The Indian Lament (Kenneth Peacock)

See also: Killing The Deer And The Wild Buffalo
(MacEdward Leach)

I'll sing you a song, it may seem a sad one,
Of my trials and troubles when first I begun;
I left my own country, my kingdom and home,
To plow o'er the ocean on the distantly foam.

We joined the glad Aryans, we got on the train,
We rode over hills, through woods, valleys, and plains;
Ofttimes on the prairie a-hunting we'd go,
To shoot the wild antelope and the wild buffalo.

We travelled three weeks till we came to a flat,
We pitched our tents in the mouth of a gap;
We spread out our blankets on the green mossy ground,
Where the horses and mules came grazing all 'round.

In taking refreshment we heard a loud yell,
Like a crowd of wild Indians coming out from their dell;
Each man took his rifle with a flash in his eye.
"Brave boys," says our leader, "we must fight now or die."

Our neat little band, about twenty and four,
Against a crowd of wild Indians, one hundred or more;
And by their bold dashing they came near our trail,
And the arrows came 'round us like snow in a gale.

We shot down their bold chief, the head of the band,
He died like a warrior with his gun in his hand;
And when they saw their bold chief laying dead in his gore,
They yelled and they yelled and we saw them no more.

We saddled our horses, we got on their trail,
Six more bloody battles we fought on the field;
And in our last battle six of our men fell,
And we left them to rest in a dark shady dell.

####.... Author unknown. Variant of an early 20th-century ballad, The Sioux Indians [Laws B11] Native American Balladry (G Malcolm Laws, 1964) ....####

This variant was collected in 1958 by Kenneth Peacockfrom Levi Everett Bennett [1899-?] of St Paul's, NL, and published in Songs Of The Newfoundland Outports , Vol 1, pp.155-156, by the National Museum of Canada (1965) Crown Copyrights Reserved.

A similar variant was collected in 1951 from Cyril O'Brien [ca.1902-?] of Trepassey, NL, and published as Killing The Deer And The Wild Buffalo in MacEdward Leach And The Songs Of Atlantic Canada © 2004 Memorial University of Newfoundland Folklore and Language Archive (MUNFLA).

Kenneth Peacock noted that Mr and Mrs Bennett would sing both this and the similarly titled The Indian's Lament and refer to them simply as 'number one' and 'number two'. The Indian's Lament is better known, and 'Indian' is usually in the possessive form. Though called by similar names, no two songs could have a more varied content. This song tells of the white man's rape of the west, and The Indian's Lament of the Indian's plight in the east after the white conquest. Peacock also commented that this song seems to be a sort of immigrant ballad dating from the time the west was new and men crossed the Atlantic to seek their fortunes on the new frontier.
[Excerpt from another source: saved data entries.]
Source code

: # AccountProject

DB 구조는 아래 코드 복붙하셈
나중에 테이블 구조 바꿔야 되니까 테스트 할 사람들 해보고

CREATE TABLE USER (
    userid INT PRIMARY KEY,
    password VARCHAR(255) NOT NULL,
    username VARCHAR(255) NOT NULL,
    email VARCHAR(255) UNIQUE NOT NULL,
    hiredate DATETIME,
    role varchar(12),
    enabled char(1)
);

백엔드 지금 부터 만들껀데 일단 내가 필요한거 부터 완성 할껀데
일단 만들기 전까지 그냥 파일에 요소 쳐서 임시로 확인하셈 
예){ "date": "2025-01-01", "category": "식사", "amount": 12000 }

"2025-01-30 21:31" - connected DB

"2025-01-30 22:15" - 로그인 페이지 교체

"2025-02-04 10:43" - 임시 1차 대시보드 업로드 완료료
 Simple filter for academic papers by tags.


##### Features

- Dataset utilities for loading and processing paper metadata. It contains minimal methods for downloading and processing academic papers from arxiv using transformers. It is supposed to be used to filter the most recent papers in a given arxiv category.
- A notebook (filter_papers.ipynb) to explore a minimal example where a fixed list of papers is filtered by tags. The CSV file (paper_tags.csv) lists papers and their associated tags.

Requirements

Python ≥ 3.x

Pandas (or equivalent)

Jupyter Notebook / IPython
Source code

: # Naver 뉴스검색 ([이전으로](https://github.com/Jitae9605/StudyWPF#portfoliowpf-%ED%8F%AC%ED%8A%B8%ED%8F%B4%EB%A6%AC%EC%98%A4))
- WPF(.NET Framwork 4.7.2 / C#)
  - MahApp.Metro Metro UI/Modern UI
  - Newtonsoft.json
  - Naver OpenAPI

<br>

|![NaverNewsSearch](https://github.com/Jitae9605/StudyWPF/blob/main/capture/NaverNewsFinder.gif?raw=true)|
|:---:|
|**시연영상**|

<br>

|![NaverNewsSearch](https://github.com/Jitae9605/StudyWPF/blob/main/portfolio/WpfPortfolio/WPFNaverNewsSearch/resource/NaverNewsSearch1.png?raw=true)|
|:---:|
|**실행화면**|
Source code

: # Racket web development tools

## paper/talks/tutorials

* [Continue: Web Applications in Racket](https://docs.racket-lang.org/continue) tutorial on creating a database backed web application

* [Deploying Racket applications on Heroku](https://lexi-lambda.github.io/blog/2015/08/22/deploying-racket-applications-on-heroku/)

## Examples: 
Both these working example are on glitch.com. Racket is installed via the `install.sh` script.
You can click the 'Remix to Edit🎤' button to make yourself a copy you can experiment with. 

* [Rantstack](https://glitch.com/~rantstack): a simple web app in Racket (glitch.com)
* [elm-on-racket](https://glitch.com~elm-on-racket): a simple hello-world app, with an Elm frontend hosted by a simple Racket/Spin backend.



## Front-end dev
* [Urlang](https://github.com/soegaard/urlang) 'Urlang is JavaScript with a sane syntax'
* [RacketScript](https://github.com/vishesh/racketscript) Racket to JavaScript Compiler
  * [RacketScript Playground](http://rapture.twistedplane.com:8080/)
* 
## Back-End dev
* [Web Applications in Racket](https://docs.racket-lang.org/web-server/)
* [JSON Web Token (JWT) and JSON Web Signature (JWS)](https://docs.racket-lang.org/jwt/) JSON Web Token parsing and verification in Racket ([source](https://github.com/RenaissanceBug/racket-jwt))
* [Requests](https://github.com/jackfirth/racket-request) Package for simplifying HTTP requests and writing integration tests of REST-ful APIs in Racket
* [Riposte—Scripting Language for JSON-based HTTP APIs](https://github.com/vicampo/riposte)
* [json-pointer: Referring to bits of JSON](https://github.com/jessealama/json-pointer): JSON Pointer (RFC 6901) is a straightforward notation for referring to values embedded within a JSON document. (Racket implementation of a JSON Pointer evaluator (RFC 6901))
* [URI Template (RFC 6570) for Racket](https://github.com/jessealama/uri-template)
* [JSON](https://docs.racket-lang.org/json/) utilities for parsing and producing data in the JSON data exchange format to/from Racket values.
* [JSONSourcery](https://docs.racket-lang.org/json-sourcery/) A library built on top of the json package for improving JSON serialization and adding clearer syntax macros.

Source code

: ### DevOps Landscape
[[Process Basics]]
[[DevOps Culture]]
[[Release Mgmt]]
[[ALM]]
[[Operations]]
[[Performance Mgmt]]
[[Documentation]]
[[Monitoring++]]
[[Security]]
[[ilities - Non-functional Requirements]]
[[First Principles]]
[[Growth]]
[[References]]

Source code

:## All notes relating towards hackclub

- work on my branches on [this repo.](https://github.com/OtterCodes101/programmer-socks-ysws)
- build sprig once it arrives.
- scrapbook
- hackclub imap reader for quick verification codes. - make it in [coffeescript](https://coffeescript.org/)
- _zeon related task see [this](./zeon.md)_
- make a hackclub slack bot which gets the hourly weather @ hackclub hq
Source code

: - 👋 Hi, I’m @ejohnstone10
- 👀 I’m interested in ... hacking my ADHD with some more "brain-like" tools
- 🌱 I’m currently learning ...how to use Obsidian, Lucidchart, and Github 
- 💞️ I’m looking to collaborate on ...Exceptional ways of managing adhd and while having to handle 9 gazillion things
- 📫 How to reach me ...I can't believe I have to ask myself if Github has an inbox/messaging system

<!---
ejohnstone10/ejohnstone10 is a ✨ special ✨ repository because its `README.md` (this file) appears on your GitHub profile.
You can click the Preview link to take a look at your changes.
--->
Paraphrased from Wikipedia: Aryan - English word derived from a Sanskrit word meaning noble or honorable. Aryan came to be applied in the West to Indo-European speaking peoples as a whole and has been in frequent use since the 1830s. It was widely used as a synonym for Indo-European in non-linguistic and popular usage by the end of the nineteenth century. This popular usage persists even after some academic authors have condemned such usage because of its negative connotations derived from the Nazi-era.